This doesn’t feel like it’s going anywhere at present - a lack of commitment. Either you’re building a railway in your garden, or you’re merely skulking in the shrubbery, thrusting a track plan behind your back and muttering “Who, me?” when accused. I need a plan.
- Buy the track. Really, I can’t realistically go further in any way without this. Review the monthly budget, complete some eBay sales and then place the order.
- Lay track around the two outer edges of the lawn, including the curve. This will give an end-to-end run of approximately twenty feet, which isn’t very interesting but is a clear indication that this project is happening. It will also prove (or not) my chosen tracklaying method.
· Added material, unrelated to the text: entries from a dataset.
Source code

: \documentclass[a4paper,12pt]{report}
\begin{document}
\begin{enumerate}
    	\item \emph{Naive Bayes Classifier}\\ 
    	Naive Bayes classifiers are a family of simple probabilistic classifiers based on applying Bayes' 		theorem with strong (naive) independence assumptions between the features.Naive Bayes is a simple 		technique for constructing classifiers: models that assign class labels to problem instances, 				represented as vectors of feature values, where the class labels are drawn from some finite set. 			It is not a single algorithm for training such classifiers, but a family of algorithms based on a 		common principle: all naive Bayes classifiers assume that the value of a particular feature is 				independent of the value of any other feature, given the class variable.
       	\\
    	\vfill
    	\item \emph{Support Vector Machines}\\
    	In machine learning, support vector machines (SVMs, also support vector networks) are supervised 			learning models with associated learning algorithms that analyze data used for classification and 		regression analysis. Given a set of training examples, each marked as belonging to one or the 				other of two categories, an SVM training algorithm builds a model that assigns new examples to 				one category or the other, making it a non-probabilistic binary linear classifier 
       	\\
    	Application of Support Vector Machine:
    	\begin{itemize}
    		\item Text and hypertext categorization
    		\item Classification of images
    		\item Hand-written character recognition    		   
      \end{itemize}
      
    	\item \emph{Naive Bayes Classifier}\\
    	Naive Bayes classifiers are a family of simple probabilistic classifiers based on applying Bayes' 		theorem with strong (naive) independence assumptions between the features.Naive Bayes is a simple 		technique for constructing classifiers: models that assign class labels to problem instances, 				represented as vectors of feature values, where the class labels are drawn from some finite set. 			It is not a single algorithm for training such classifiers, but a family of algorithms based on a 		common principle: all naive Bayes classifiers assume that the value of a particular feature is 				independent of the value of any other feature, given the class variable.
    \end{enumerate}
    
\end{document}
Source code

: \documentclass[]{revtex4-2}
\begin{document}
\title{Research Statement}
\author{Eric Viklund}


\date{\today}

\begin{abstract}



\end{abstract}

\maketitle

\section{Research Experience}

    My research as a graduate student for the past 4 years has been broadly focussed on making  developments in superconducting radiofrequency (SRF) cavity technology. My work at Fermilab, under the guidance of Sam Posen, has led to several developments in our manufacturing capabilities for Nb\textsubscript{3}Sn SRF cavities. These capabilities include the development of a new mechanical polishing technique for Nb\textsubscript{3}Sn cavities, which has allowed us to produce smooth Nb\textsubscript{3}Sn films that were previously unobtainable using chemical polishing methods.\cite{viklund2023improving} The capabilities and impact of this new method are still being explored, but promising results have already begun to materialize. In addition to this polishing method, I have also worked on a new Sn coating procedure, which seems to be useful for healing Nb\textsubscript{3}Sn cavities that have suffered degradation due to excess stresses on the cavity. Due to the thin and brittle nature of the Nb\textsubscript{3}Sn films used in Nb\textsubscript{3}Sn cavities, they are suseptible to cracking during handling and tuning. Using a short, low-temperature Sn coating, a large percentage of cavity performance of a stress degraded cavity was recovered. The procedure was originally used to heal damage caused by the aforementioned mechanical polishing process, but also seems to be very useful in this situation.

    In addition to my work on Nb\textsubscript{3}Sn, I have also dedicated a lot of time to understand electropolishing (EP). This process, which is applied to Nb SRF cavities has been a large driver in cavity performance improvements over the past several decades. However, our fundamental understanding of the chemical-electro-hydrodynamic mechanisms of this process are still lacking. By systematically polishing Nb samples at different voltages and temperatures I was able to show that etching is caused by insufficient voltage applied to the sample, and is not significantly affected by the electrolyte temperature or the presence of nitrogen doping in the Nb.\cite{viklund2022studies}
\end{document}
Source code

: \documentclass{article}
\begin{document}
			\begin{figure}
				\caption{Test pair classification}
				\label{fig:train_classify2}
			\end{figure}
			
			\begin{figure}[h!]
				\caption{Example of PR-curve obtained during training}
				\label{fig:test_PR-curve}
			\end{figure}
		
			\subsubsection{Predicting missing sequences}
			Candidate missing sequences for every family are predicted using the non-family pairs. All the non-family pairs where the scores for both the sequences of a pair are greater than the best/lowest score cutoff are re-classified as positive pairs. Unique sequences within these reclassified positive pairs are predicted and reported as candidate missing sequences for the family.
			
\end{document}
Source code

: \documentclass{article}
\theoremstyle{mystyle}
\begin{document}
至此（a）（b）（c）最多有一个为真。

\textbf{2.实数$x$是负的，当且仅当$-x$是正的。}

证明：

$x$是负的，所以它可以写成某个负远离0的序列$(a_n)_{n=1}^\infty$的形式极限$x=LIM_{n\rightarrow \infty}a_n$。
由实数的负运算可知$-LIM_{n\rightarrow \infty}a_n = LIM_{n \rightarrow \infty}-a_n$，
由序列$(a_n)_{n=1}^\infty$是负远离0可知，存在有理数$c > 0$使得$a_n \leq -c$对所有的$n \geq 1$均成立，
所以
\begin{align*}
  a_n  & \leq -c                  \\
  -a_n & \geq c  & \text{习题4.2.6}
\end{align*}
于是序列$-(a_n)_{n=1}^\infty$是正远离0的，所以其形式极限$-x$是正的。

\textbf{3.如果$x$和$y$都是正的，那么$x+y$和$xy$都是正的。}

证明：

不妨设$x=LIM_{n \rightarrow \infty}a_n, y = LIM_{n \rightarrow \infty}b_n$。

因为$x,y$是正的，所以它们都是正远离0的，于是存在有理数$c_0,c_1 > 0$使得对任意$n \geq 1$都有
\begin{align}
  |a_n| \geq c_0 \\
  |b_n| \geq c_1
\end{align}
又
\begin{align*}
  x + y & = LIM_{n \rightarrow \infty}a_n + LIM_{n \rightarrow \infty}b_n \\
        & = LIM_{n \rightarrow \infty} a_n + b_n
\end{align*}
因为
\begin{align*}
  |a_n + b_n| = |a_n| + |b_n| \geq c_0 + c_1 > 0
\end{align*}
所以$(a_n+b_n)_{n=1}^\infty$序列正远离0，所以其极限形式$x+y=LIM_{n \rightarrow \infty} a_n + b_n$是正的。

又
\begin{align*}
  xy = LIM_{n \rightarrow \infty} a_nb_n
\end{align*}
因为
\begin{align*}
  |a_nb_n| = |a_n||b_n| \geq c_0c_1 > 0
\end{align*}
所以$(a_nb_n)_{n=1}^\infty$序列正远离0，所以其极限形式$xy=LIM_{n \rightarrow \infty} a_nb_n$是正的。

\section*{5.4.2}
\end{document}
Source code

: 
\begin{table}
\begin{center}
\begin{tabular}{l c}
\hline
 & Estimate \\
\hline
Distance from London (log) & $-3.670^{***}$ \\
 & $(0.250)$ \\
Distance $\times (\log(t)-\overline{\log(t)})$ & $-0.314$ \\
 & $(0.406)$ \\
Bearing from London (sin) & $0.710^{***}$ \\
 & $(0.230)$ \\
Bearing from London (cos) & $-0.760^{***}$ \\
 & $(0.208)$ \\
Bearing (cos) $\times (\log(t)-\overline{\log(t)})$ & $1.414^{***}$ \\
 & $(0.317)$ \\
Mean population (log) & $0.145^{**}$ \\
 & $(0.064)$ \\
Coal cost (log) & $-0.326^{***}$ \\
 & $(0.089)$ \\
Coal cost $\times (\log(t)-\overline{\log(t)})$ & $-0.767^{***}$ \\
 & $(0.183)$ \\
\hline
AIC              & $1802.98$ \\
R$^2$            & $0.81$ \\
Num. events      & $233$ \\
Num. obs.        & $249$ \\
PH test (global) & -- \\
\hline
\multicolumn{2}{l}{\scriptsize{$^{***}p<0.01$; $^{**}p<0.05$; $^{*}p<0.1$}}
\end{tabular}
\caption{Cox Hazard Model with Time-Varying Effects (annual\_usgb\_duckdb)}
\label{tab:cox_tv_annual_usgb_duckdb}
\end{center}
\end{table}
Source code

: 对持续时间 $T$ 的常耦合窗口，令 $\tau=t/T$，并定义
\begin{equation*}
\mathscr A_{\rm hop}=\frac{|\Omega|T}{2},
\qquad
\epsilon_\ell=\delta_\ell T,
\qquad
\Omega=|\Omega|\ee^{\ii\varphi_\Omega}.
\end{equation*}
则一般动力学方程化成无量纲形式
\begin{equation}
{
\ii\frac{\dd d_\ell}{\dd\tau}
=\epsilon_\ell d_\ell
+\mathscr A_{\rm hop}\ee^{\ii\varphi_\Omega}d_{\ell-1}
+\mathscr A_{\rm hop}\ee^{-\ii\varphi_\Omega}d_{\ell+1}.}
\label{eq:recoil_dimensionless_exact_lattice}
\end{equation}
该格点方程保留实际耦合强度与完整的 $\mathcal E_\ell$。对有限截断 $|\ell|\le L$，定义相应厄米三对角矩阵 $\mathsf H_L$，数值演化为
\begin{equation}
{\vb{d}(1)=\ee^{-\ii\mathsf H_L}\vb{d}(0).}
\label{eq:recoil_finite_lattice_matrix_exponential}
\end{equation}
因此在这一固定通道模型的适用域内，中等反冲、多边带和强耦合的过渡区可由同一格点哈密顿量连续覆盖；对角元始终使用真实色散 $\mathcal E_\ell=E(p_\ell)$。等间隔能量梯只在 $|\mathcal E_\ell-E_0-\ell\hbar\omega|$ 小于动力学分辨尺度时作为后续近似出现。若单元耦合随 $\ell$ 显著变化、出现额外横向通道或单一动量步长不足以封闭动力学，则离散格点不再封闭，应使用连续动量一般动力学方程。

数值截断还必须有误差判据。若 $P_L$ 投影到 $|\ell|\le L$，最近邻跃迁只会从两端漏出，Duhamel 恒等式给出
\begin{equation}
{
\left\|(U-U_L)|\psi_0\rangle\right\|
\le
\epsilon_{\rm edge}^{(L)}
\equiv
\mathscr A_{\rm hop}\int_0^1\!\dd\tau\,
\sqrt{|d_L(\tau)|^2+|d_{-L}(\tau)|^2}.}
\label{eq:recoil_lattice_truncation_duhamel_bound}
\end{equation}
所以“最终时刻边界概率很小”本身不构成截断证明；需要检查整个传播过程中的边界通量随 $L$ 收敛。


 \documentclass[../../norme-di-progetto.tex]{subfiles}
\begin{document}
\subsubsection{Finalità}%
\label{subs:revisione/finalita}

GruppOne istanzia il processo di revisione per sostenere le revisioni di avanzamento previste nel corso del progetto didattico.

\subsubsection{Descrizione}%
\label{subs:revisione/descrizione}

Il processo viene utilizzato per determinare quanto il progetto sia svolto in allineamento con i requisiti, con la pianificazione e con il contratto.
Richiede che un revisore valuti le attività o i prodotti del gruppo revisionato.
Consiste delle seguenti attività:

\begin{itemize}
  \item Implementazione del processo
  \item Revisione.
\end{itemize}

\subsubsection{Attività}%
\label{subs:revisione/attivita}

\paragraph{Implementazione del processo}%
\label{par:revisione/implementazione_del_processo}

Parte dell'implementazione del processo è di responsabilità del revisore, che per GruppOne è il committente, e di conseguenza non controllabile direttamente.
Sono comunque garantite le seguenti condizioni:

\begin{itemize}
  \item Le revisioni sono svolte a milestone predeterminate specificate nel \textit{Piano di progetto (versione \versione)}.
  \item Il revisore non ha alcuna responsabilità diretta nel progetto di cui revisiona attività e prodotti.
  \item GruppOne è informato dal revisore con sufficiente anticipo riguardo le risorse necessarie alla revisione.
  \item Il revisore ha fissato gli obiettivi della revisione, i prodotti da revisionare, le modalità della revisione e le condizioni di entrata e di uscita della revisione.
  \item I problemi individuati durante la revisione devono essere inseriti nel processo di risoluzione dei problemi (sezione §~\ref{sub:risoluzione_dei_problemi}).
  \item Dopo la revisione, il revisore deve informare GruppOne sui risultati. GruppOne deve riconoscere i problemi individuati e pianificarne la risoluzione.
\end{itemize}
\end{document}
- Buy some sort of vehicle, even if it’s only a secondhand wagon from eBay. Then I can test the track and at least see which way it falls. (Come to think of it, I already have a secondhand O gauge wagon, even if it is in bright yellow plastic.)
I’ve got a week off at the end of October, an ideal chance to really break the back of this (or at least someone’s back). Note that the eldest JRA is on half-term hols too so it’s not exactly “free time”, but there ought to be an opportunity to work outside at some point. If I then get no further until next spring, at least I can spend the winter indoors building wagon and station kits, knowing there will be somewhere to put them.
The salvage operation on eBay is going particularly well, already showing a profit over eighty pounds which will go a decent way towards track costs. Most of what’s left to sell is odds and sods, but I think we’ll make the ton.